The entries below contain a line with "would say seven." and a line with "see audience engagement.". Quote exactly those two lines and all lines between them.

Raw data Start Marker

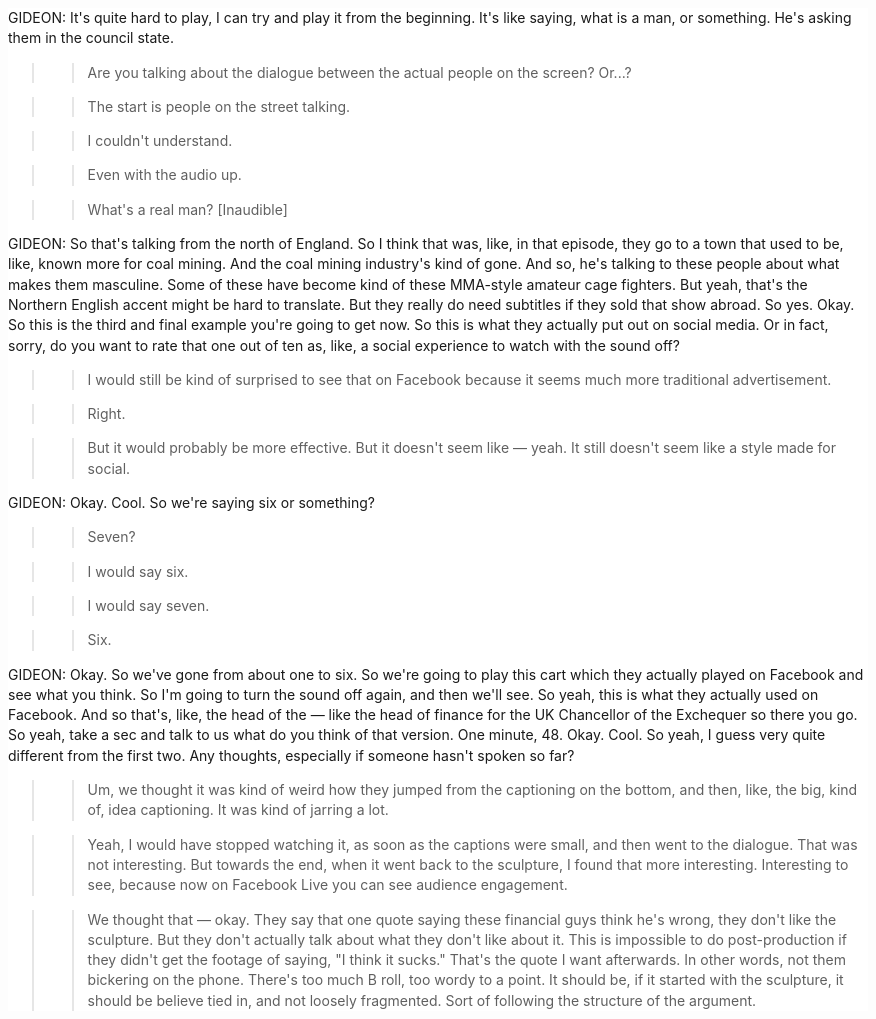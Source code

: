 GIDEON: It's quite hard to play, I can try and play it from the beginning. It's like saying, what is a man, or something. He's asking them in the council state.

>> Are you talking about the dialogue between the actual people on the screen? Or...?

>> The start is people on the street talking.

>> I couldn't understand.

>> Even with the audio up.

>> What's a real man? [Inaudible]

GIDEON: So that's talking from the north of England. So I think that was, like, in that episode, they go to a town that used to be, like, known more for coal mining. And the coal mining industry's kind of gone. And so, he's talking to these people about what makes them masculine. Some of these have become kind of these MMA-style amateur cage fighters. But yeah, that's the Northern English accent might be hard to translate. But they really do need subtitles if they sold that show abroad. So yes. Okay. So this is the third and final example you're going to get now. So this is what they actually put out on social media. Or in fact, sorry, do you want to rate that one out of ten as, like, a social experience to watch with the sound off?

>> I would still be kind of surprised to see that on Facebook because it seems much more traditional advertisement.

>> Right.

>> But it would probably be more effective. But it doesn't seem like — yeah. It still doesn't seem like a style made for social.

GIDEON: Okay. Cool. So we're saying six or something?

>> Seven?

>> I would say six.

>> I would say seven.

>> Six.

GIDEON: Okay. So we've gone from about one to six. So we're going to play this cart which they actually played on Facebook and see what you think. So I'm going to turn the sound off again, and then we'll see. So yeah, this is what they actually used on Facebook.
	And so that's, like, the head of the — like the head of finance for the UK Chancellor of the Exchequer so there you go. So yeah, take a sec and talk to us what do you think of that version. One minute, 48.
	Okay. Cool. So yeah, I guess very quite different from the first two. Any thoughts, especially if someone hasn't spoken so far?

>> Um, we thought it was kind of weird how they jumped from the captioning on the bottom, and then, like, the big, kind of, idea captioning. It was kind of jarring a lot.

>> Yeah, I would have stopped watching it, as soon as the captions were small, and then went to the dialogue. That was not interesting. But towards the end, when it went back to the sculpture, I found that more interesting. Interesting to see, because now on Facebook Live you can see audience engagement.

>> We thought that — okay. They say that one quote saying these financial guys think he's wrong, they don't like the sculpture. But they don't actually talk about what they don't like about it. This is impossible to do post-production if they didn't get the footage of saying, "I think it sucks." That's the quote I want afterwards. In other words, not them bickering on the phone. There's too much B roll, too wordy to a point. It should be, if it started with the sculpture, it should be believe tied in, and not loosely fragmented. Sort of following the structure of the argument.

Raw data End Marker

**Response to this exercise**
>> I would say seven.

>> Six.

GIDEON: Okay. So we've gone from about one to six. So we're going to play this cart which they actually played on Facebook and see what you think. So I'm going to turn the sound off again, and then we'll see. So yeah, this is what they actually used on Facebook.
	And so that's, like, the head of the — like the head of finance for the UK Chancellor of the Exchequer so there you go. So yeah, take a sec and talk to us what do you think of that version. One minute, 48.
	Okay. Cool. So yeah, I guess very quite different from the first two. Any thoughts, especially if someone hasn't spoken so far?

>> Um, we thought it was kind of weird how they jumped from the captioning on the bottom, and then, like, the big, kind of, idea captioning. It was kind of jarring a lot.

>> Yeah, I would have stopped watching it, as soon as the captions were small, and then went to the dialogue. That was not interesting. But towards the end, when it went back to the sculpture, I found that more interesting. Interesting to see, because now on Facebook Live you can see audience engagement.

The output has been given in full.